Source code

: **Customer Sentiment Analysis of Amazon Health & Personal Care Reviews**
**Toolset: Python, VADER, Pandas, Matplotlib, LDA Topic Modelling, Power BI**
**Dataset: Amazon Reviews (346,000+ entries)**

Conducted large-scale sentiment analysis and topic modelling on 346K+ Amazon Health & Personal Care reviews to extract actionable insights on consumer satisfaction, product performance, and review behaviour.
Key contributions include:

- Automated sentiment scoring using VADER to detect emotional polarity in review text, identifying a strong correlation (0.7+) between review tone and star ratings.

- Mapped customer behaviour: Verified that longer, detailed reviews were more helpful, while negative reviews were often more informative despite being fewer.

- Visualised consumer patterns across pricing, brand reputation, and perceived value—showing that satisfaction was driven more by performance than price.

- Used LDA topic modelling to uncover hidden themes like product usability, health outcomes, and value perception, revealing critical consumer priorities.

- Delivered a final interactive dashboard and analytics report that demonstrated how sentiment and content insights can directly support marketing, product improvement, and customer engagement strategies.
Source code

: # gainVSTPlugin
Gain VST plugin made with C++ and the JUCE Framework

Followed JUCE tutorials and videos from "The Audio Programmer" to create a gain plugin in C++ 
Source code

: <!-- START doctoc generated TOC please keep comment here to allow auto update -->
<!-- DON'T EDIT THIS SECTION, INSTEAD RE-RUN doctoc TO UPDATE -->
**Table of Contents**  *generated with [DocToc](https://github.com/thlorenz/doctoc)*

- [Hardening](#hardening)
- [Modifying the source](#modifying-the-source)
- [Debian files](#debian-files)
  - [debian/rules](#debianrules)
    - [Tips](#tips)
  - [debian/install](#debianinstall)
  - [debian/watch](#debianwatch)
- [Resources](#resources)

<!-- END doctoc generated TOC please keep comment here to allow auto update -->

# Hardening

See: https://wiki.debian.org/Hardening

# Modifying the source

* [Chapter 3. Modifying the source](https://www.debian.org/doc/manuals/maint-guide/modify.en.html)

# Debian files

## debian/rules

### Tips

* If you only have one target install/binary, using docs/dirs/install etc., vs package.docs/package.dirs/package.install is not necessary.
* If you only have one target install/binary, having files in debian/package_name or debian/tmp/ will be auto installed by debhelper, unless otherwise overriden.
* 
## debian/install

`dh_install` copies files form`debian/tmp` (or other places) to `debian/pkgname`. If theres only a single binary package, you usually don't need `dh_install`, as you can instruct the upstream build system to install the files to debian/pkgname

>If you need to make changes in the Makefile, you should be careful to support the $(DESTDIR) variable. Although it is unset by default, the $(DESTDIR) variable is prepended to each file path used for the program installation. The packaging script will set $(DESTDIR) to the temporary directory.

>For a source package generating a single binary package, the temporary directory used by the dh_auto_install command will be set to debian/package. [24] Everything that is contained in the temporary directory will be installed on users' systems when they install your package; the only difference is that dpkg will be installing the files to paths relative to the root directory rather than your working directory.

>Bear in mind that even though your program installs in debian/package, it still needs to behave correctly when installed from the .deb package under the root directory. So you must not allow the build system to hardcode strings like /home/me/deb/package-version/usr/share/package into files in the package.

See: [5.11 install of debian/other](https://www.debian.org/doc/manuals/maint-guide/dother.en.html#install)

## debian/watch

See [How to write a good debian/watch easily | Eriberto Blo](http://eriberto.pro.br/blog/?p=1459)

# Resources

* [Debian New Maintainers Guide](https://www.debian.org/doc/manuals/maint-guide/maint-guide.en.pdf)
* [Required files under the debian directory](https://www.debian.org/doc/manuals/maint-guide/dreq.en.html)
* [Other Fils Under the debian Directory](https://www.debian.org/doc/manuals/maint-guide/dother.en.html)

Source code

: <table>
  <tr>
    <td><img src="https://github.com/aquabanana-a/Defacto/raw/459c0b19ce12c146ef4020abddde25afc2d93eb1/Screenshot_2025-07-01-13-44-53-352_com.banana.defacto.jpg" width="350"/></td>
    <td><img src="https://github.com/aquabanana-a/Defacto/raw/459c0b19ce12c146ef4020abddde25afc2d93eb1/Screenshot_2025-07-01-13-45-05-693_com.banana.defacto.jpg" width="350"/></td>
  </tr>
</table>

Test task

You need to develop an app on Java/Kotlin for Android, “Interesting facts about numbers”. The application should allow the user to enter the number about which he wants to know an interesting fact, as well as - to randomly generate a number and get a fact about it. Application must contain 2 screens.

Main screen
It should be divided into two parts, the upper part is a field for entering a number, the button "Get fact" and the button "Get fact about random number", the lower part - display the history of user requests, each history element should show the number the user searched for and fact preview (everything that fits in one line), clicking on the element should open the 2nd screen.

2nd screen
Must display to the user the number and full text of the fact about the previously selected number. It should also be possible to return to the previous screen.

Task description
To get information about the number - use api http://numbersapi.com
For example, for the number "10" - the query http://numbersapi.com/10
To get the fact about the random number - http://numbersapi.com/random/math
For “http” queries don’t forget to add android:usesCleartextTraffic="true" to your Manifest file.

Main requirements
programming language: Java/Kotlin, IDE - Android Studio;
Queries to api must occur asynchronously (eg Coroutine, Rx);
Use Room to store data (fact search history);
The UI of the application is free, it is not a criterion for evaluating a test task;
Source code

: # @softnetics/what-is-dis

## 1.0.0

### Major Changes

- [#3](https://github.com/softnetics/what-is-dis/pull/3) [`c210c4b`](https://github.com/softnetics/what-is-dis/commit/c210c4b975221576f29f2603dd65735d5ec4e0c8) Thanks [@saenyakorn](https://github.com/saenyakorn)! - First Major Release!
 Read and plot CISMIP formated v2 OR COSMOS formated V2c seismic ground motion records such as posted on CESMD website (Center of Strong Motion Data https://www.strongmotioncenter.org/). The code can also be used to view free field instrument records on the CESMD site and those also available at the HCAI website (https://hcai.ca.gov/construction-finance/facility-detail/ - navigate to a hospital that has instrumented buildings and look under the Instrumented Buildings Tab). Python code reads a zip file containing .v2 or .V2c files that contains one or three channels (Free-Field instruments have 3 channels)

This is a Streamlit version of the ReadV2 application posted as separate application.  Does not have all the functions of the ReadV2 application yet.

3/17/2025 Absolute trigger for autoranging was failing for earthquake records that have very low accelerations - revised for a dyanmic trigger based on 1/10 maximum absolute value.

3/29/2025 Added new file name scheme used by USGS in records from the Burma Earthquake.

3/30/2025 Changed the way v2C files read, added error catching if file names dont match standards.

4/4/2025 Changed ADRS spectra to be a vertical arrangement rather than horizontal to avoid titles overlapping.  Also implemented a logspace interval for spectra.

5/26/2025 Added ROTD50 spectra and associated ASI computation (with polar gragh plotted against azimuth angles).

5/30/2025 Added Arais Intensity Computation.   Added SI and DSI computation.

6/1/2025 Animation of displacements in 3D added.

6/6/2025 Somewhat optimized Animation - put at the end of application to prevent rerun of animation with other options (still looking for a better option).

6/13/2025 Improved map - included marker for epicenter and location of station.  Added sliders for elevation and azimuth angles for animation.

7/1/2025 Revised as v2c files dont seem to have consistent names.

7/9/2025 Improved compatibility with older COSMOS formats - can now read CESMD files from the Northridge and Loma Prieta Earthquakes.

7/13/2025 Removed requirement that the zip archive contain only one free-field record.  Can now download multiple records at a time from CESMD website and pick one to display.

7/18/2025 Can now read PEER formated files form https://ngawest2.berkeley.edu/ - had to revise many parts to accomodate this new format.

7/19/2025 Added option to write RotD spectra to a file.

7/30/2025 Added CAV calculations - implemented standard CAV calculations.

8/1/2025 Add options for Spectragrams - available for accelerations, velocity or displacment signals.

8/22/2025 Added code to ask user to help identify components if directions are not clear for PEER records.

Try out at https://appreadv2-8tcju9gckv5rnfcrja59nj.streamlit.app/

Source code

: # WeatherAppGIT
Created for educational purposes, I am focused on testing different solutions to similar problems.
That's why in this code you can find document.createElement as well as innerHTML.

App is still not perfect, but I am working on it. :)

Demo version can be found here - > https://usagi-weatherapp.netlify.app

Exercise aim =
Out of the data above, give again only the lines starting at the one holding "Gain VST plugin" and ending at the one holding "- [Hardening](#hardening)", unchanged.

Task solution =
Gain VST plugin made with C++ and the JUCE Framework

Followed JUCE tutorials and videos from "The Audio Programmer" to create a gain plugin in C++ 
Source code

: <!-- START doctoc generated TOC please keep comment here to allow auto update -->
<!-- DON'T EDIT THIS SECTION, INSTEAD RE-RUN doctoc TO UPDATE -->
**Table of Contents**  *generated with [DocToc](https://github.com/thlorenz/doctoc)*

- [Hardening](#hardening)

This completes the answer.